▶ Material to process:

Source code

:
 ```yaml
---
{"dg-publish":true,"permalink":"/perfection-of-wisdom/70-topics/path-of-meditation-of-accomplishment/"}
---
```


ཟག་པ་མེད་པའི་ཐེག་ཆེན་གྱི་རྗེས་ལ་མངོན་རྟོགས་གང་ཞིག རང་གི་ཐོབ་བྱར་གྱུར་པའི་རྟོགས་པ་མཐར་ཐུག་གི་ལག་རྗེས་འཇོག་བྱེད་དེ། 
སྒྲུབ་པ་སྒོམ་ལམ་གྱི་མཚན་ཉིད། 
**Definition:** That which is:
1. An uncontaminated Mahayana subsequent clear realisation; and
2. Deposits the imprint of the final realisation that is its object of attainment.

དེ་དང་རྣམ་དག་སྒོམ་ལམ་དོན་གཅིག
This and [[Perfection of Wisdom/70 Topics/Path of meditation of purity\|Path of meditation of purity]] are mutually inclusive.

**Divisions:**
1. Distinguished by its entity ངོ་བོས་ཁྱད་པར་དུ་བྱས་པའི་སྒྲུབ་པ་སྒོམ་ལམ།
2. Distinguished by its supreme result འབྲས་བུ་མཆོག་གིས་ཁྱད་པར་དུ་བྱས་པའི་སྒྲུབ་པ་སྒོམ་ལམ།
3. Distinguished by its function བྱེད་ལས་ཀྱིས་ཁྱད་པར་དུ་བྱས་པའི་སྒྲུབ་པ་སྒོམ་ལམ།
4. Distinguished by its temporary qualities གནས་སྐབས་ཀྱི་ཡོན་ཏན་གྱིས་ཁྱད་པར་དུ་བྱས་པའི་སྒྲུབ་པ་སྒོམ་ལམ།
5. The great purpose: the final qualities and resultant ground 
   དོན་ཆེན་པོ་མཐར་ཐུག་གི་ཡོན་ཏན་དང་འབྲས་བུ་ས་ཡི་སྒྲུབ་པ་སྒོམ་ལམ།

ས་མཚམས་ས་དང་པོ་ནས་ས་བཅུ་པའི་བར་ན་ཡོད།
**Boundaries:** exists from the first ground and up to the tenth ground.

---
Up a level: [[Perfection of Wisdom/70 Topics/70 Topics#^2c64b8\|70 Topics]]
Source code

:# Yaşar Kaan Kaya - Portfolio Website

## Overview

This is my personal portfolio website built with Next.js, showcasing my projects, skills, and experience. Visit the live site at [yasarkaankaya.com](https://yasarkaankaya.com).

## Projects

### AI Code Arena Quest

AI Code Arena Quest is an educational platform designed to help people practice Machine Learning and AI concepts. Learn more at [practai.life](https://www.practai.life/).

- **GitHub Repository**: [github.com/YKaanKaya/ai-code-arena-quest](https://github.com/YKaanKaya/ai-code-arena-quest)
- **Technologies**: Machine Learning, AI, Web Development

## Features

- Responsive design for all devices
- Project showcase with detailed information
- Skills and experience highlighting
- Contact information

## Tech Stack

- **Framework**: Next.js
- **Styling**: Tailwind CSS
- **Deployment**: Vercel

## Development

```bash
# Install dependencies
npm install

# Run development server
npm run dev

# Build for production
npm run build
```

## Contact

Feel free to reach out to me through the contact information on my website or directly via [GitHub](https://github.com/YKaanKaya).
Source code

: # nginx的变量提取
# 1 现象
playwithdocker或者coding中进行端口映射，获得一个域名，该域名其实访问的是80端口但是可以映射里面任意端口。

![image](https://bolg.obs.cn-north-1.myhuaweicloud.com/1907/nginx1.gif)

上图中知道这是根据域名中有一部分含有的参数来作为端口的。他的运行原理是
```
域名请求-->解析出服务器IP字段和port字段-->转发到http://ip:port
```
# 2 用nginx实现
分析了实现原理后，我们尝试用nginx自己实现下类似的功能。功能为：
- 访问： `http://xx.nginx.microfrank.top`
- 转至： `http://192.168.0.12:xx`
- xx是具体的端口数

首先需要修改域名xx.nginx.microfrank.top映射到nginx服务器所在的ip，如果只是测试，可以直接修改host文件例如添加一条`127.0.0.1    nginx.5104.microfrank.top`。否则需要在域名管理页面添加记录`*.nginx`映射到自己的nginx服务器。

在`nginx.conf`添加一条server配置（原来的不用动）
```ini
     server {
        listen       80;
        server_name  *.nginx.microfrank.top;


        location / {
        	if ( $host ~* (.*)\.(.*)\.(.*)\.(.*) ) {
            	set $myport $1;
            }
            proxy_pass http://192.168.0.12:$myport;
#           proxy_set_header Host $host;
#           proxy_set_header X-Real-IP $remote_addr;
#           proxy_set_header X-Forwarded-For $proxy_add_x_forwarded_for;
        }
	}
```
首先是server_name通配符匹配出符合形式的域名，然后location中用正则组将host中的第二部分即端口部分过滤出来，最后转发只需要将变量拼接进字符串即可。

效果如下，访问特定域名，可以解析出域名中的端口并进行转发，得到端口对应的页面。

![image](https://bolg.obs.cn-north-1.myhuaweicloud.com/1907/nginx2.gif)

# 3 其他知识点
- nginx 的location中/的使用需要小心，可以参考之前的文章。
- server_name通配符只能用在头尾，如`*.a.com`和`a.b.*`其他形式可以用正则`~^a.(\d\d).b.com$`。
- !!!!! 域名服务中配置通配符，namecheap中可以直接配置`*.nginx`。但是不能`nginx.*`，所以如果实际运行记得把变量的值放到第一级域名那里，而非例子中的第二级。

▶ What is required: Copy down every line of the entries containing the word "final".

▶ Result of the exercise:
2. Deposits the imprint of the final realisation that is its object of attainment.
5. The great purpose: the final qualities and resultant ground 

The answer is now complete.